▸ REQUIRED ACTION
Please copy each line below that contains the word "https".
━━━
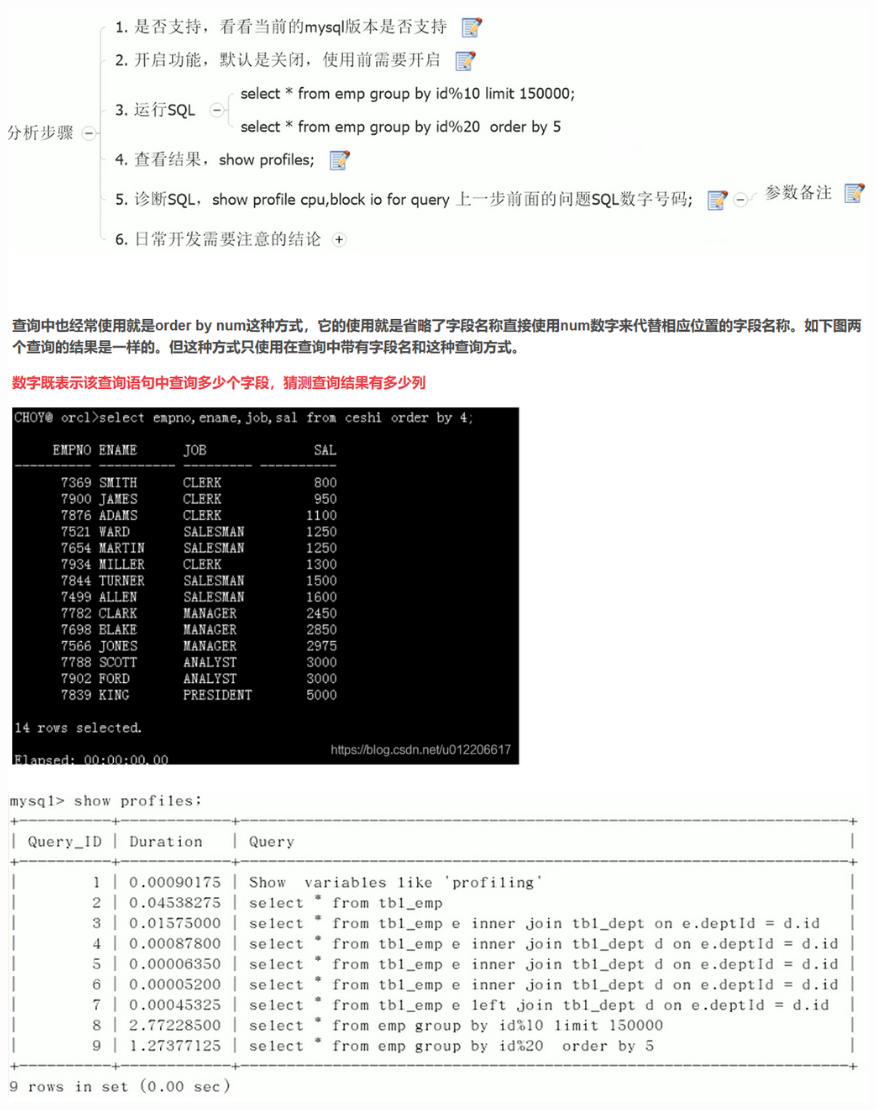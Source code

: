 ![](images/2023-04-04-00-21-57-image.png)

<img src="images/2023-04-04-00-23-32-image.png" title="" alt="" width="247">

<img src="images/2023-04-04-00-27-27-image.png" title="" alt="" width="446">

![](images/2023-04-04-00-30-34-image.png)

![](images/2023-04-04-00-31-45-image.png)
━━━
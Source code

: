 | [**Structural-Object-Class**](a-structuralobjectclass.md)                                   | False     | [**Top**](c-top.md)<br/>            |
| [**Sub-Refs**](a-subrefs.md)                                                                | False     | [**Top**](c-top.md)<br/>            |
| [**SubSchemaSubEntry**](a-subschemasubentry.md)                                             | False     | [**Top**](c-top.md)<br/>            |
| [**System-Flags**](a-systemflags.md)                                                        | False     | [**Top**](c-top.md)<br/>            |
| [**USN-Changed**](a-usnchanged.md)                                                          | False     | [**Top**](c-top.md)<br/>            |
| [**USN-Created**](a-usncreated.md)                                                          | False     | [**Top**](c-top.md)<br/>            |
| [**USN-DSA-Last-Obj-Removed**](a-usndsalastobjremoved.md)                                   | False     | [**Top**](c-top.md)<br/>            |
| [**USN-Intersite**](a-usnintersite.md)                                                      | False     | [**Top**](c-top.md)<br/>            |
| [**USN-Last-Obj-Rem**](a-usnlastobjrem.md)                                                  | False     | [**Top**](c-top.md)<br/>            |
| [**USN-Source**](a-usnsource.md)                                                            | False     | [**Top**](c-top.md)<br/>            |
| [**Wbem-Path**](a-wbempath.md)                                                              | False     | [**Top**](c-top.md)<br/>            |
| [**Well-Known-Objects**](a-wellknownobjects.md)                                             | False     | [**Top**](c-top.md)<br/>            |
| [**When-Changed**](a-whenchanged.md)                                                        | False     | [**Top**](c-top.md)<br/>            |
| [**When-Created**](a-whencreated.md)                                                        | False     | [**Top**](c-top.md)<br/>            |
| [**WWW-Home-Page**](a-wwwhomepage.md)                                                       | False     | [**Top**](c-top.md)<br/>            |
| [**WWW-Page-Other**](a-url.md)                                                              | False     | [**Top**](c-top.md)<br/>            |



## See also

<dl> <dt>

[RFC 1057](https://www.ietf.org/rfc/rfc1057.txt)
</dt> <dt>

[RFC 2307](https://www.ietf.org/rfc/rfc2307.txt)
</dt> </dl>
━━━
▸ EXPECTED ANSWER
[RFC 1057](https://www.ietf.org/rfc/rfc1057.txt)
[RFC 2307](https://www.ietf.org/rfc/rfc2307.txt)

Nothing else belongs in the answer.